WORK ORDER: With no edits of any kind, print each record that follows.

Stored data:
▼▼▼

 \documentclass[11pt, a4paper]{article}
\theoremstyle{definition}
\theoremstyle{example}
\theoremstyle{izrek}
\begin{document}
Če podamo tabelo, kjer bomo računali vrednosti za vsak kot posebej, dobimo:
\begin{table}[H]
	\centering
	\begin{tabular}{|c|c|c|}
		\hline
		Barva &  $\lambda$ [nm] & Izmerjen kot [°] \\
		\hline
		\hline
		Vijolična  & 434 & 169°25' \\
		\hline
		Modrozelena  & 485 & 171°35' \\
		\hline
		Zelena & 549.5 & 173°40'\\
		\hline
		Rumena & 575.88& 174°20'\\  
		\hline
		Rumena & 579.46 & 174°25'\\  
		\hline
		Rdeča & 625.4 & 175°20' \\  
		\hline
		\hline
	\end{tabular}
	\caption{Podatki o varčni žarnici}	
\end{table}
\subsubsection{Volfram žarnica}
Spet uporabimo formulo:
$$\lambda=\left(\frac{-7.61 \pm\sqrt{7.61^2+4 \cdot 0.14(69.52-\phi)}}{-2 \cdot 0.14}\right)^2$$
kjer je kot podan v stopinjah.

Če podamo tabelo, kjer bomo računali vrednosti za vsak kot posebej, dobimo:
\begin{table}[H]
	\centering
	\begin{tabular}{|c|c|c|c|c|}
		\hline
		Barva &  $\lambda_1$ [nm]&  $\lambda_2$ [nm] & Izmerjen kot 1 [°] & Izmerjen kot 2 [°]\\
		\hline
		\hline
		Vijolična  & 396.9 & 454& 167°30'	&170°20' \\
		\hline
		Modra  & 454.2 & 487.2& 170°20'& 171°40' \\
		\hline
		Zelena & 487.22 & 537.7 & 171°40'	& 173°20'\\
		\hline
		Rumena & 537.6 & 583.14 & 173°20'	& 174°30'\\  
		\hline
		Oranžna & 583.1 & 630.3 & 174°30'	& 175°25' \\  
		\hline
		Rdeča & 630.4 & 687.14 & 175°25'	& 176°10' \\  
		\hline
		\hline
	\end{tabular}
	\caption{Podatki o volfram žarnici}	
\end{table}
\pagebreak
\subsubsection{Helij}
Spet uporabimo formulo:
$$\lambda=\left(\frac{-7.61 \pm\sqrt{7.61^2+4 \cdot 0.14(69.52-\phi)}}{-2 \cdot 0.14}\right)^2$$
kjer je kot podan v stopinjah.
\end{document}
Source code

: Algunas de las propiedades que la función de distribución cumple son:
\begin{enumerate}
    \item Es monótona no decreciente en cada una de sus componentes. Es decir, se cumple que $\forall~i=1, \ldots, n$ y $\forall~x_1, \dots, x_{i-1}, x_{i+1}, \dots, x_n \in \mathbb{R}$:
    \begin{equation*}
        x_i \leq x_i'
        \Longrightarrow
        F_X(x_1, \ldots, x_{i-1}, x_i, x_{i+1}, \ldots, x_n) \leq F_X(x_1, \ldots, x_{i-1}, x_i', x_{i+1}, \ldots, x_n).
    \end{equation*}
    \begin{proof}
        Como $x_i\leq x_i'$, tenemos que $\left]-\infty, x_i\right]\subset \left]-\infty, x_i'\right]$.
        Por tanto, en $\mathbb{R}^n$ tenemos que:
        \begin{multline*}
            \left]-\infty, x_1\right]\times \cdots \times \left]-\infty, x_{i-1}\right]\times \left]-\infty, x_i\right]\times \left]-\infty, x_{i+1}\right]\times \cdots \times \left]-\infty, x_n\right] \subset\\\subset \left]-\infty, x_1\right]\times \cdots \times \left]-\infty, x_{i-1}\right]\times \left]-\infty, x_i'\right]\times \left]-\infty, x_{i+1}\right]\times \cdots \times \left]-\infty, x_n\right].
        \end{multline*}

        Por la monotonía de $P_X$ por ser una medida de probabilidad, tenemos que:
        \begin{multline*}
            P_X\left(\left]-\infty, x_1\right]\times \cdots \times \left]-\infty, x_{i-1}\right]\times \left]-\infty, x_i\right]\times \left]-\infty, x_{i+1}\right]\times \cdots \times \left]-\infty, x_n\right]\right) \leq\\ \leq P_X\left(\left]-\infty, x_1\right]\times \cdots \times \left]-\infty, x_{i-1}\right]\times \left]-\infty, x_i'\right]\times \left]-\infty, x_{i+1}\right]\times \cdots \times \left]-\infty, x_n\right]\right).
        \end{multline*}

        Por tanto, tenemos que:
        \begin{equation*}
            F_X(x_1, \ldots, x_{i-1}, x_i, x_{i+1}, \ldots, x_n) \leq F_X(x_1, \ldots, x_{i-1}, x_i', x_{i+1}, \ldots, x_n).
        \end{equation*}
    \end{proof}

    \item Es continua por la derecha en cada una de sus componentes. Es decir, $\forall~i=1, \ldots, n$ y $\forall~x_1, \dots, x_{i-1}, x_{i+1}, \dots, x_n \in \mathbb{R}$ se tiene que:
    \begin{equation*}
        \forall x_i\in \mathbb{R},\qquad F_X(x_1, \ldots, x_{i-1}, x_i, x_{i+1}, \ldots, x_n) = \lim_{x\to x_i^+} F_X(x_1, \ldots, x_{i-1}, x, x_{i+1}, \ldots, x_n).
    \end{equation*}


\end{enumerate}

▲▲▲

RESPONSE TO THE TASK:
 \documentclass[11pt, a4paper]{article}
\theoremstyle{definition}
\theoremstyle{example}
\theoremstyle{izrek}
\begin{document}
Če podamo tabelo, kjer bomo računali vrednosti za vsak kot posebej, dobimo:
\begin{table}[H]
	\centering
	\begin{tabular}{|c|c|c|}
		\hline
		Barva &  $\lambda$ [nm] & Izmerjen kot [°] \\
		\hline
		\hline
		Vijolična  & 434 & 169°25' \\
		\hline
		Modrozelena  & 485 & 171°35' \\
		\hline
		Zelena & 549.5 & 173°40'\\
		\hline
		Rumena & 575.88& 174°20'\\  
		\hline
		Rumena & 579.46 & 174°25'\\  
		\hline
		Rdeča & 625.4 & 175°20' \\  
		\hline
		\hline
	\end{tabular}
	\caption{Podatki o varčni žarnici}	
\end{table}
\subsubsection{Volfram žarnica}
Spet uporabimo formulo:
$$\lambda=\left(\frac{-7.61 \pm\sqrt{7.61^2+4 \cdot 0.14(69.52-\phi)}}{-2 \cdot 0.14}\right)^2$$
kjer je kot podan v stopinjah.

Če podamo tabelo, kjer bomo računali vrednosti za vsak kot posebej, dobimo:
\begin{table}[H]
	\centering
	\begin{tabular}{|c|c|c|c|c|}
		\hline
		Barva &  $\lambda_1$ [nm]&  $\lambda_2$ [nm] & Izmerjen kot 1 [°] & Izmerjen kot 2 [°]\\
		\hline
		\hline
		Vijolična  & 396.9 & 454& 167°30'	&170°20' \\
		\hline
		Modra  & 454.2 & 487.2& 170°20'& 171°40' \\
		\hline
		Zelena & 487.22 & 537.7 & 171°40'	& 173°20'\\
		\hline
		Rumena & 537.6 & 583.14 & 173°20'	& 174°30'\\  
		\hline
		Oranžna & 583.1 & 630.3 & 174°30'	& 175°25' \\  
		\hline
		Rdeča & 630.4 & 687.14 & 175°25'	& 176°10' \\  
		\hline
		\hline
	\end{tabular}
	\caption{Podatki o volfram žarnici}	
\end{table}
\pagebreak
\subsubsection{Helij}
Spet uporabimo formulo:
$$\lambda=\left(\frac{-7.61 \pm\sqrt{7.61^2+4 \cdot 0.14(69.52-\phi)}}{-2 \cdot 0.14}\right)^2$$
kjer je kot podan v stopinjah.
\end{document}
Source code

: Algunas de las propiedades que la función de distribución cumple son:
\begin{enumerate}
    \item Es monótona no decreciente en cada una de sus componentes. Es decir, se cumple que $\forall~i=1, \ldots, n$ y $\forall~x_1, \dots, x_{i-1}, x_{i+1}, \dots, x_n \in \mathbb{R}$:
    \begin{equation*}
        x_i \leq x_i'
        \Longrightarrow
        F_X(x_1, \ldots, x_{i-1}, x_i, x_{i+1}, \ldots, x_n) \leq F_X(x_1, \ldots, x_{i-1}, x_i', x_{i+1}, \ldots, x_n).
    \end{equation*}
    \begin{proof}
        Como $x_i\leq x_i'$, tenemos que $\left]-\infty, x_i\right]\subset \left]-\infty, x_i'\right]$.
        Por tanto, en $\mathbb{R}^n$ tenemos que:
        \begin{multline*}
            \left]-\infty, x_1\right]\times \cdots \times \left]-\infty, x_{i-1}\right]\times \left]-\infty, x_i\right]\times \left]-\infty, x_{i+1}\right]\times \cdots \times \left]-\infty, x_n\right] \subset\\\subset \left]-\infty, x_1\right]\times \cdots \times \left]-\infty, x_{i-1}\right]\times \left]-\infty, x_i'\right]\times \left]-\infty, x_{i+1}\right]\times \cdots \times \left]-\infty, x_n\right].
        \end{multline*}

        Por la monotonía de $P_X$ por ser una medida de probabilidad, tenemos que:
        \begin{multline*}
            P_X\left(\left]-\infty, x_1\right]\times \cdots \times \left]-\infty, x_{i-1}\right]\times \left]-\infty, x_i\right]\times \left]-\infty, x_{i+1}\right]\times \cdots \times \left]-\infty, x_n\right]\right) \leq\\ \leq P_X\left(\left]-\infty, x_1\right]\times \cdots \times \left]-\infty, x_{i-1}\right]\times \left]-\infty, x_i'\right]\times \left]-\infty, x_{i+1}\right]\times \cdots \times \left]-\infty, x_n\right]\right).
        \end{multline*}

        Por tanto, tenemos que:
        \begin{equation*}
            F_X(x_1, \ldots, x_{i-1}, x_i, x_{i+1}, \ldots, x_n) \leq F_X(x_1, \ldots, x_{i-1}, x_i', x_{i+1}, \ldots, x_n).
        \end{equation*}
    \end{proof}

    \item Es continua por la derecha en cada una de sus componentes. Es decir, $\forall~i=1, \ldots, n$ y $\forall~x_1, \dots, x_{i-1}, x_{i+1}, \dots, x_n \in \mathbb{R}$ se tiene que:
    \begin{equation*}
        \forall x_i\in \mathbb{R},\qquad F_X(x_1, \ldots, x_{i-1}, x_i, x_{i+1}, \ldots, x_n) = \lim_{x\to x_i^+} F_X(x_1, \ldots, x_{i-1}, x, x_{i+1}, \ldots, x_n).
    \end{equation*}


\end{enumerate}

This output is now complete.